Bertha seguía negándose. Expresaba que no, que su hijo estaba en “Los Carriles”, pero le corrigieron al decirle que de allí el muchacho y sus amigos se habían ido a Profortarah, el terreno junto a un centro social ejidal, una nave hecha de blocks y techo de lámina, al centro de Creel, donde los jóvenes del pueblo solían jugar y beber cerveza.
Precisamente el lugar de donde provenían las detonaciones.
Alguien trató de retener a Bertha, pero la mujer se soltó y corrió enloquecida y cruzó las vías.
“No podía pensar bien en ese momento... cuántas cosas iba imaginando...
“Decía: ‘no, si le dispararon tiene que estar herido, tiene que estar herido’, pero corriendo me acordé que días antes había soñado que ‘La Línea’ mataba a mi hijo. No sé: lo soñé así”.
Bertha se lo comentó a Fernando y éste se rió: “Ay sí, ¿y por qué no te matan a ti?, ¿por qué a mí?”, dijo y luego se rió.

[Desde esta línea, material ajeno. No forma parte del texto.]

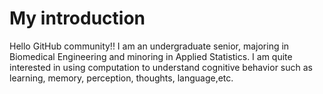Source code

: # My introduction 
Hello GitHub community!!
I am an undergraduate senior, majoring in Biomedical Engineering and minoring in Applied Statistics. 
I am quite interested in using computation to understand cognitive behavior such as learning, memory, perception, thoughts, language,etc. 
 
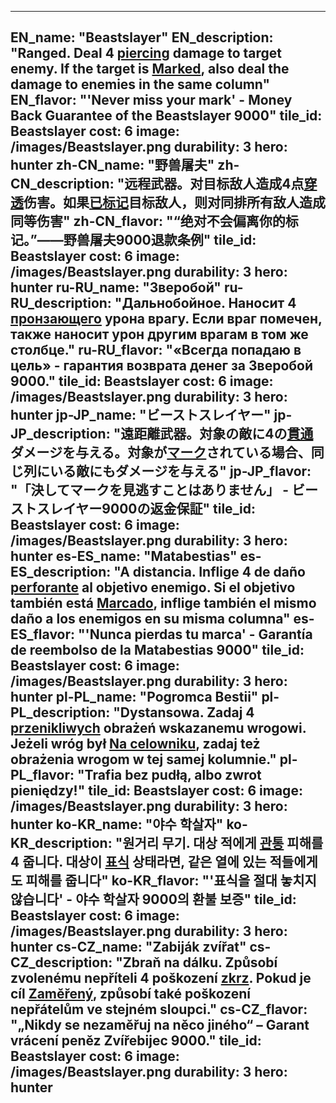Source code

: ---

EN_name: "Beastslayer"
EN_description: "Ranged. Deal 4 <u>piercing</u> damage to target enemy. If the target is <u>Marked</u>, also deal the damage to enemies in the same column"
EN_flavor: "'Never miss your mark' - Money Back Guarantee of the Beastslayer 9000"
tile_id: Beastslayer
cost: 6
image: /images/Beastslayer.png
durability: 3
hero: hunter
zh-CN_name: "野兽屠夫"
zh-CN_description: "远程武器。对目标敌人造成4点<u>穿透</u>伤害。如果<u>已标记</u>目标敌人，则对同排所有敌人造成同等伤害"
zh-CN_flavor: "“绝对不会偏离你的标记。”——野兽屠夫9000退款条例"
tile_id: Beastslayer
cost: 6
image: /images/Beastslayer.png
durability: 3
hero: hunter
ru-RU_name: "Зверобой"
ru-RU_description: "Дальнобойное. Наносит 4 <u>пронзающего</u> урона врагу. Если враг помечен, также наносит урон другим врагам в том же столбце."
ru-RU_flavor: "«Всегда попадаю в цель» - гарантия возврата денег за Зверобой 9000."
tile_id: Beastslayer
cost: 6
image: /images/Beastslayer.png
durability: 3
hero: hunter
jp-JP_name: "ビーストスレイヤー"
jp-JP_description: "遠距離武器。対象の敵に4の<u>貫通</u>ダメージを与える。対象が<u>マーク</u>されている場合、同じ列にいる敵にもダメージを与える"
jp-JP_flavor: "「決してマークを見逃すことはありません」 - ビーストスレイヤー9000の返金保証"
tile_id: Beastslayer
cost: 6
image: /images/Beastslayer.png
durability: 3
hero: hunter
es-ES_name: "Matabestias"
es-ES_description: "A distancia. Inflige 4 de daño <u>perforante</u> al objetivo enemigo. Si el objetivo también está <u>Marcado</u>, inflige también el mismo daño a los enemigos en su misma columna"
es-ES_flavor: "'Nunca pierdas tu marca' - Garantía de reembolso de la Matabestias 9000"
tile_id: Beastslayer
cost: 6
image: /images/Beastslayer.png
durability: 3
hero: hunter
pl-PL_name: "Pogromca Bestii"
pl-PL_description: "Dystansowa. Zadaj 4 <u>przenikliwych</u> obrażeń wskazanemu wrogowi. Jeżeli wróg był <u>Na celowniku</u>, zadaj też obrażenia wrogom w tej samej kolumnie."
pl-PL_flavor: "Trafia bez pudłą, albo zwrot pieniędzy!"
tile_id: Beastslayer
cost: 6
image: /images/Beastslayer.png
durability: 3
hero: hunter
ko-KR_name: "야수 학살자"
ko-KR_description: "원거리 무기. 대상 적에게 <u>관통</u> 피해를 4 줍니다. 대상이 <u>표식</u> 상태라면, 같은 열에 있는 적들에게도 피해를 줍니다"
ko-KR_flavor: "'표식을 절대 놓치지 않습니다' - 야수 학살자 9000의 환불 보증"
tile_id: Beastslayer
cost: 6
image: /images/Beastslayer.png
durability: 3
hero: hunter
cs-CZ_name: "Zabiják zvířat"
cs-CZ_description: "Zbraň na dálku. Způsobí zvolenému nepříteli 4 poškození <u>zkrz</u>. Pokud je cíl <u>Zaměřený</u>, způsobí také poškození nepřátelům ve stejném sloupci."
cs-CZ_flavor: "„Nikdy se nezaměřuj na něco jiného“ – Garant vrácení peněz Zvířebijec 9000."
tile_id: Beastslayer
cost: 6
image: /images/Beastslayer.png
durability: 3
hero: hunter
---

“Mira, no te creas”, le dijo el joven. “Si me muero antes que tú, vas a hacer una gran pachanga, ¿me entiendes?
“Mucha música”.
Y en eso, Bertha llegó al predio.
‘Hay un tendal de muertos’
En ese momento arribó también a Profortarah Javier Montañez, de 51 años, muy alto, casi albino, de ojos tan claros que debe usar gafas oscuras. Le dicen “El Güero Carrocero” por dedicarse desde hace 34 años a la hojalatería y a la guía de turistas.
Asombrado por las detonaciones, fue, echó un vistazo al sitio y contempló a la muchedumbre.
“N’ombre, hay un tendal de muertos”, dijo uno en ese momento.
“El Güero” prefirió resguardarse en su casa, pero a los minutos alguien le llamó por teléfono.
“¿Dónde está Tito?”, le preguntaron sobre su hijo, Luis Javier Montañez Carrasco, de 29 años, padre de dos pequeñas y que trabajaba con él en el taller y vendiendo autos usados.
“No sé, salió hace rato”, contestó el hombre, nervioso, anticipando la noticia.
“Fíjate que aquí está también...”, le dijeron. “Está muerto...”.
“El Güero” se demudó, se quitó las gafas oscuras y sus ojos verdes se llenaron de lágrimas.
“Pero... ¿cómo es posible?”, suspiró conmocionado.
Así se fueron enterando las familias de los 13 muertos.
Así empezó la noche en Creel el pasado 16 de agosto.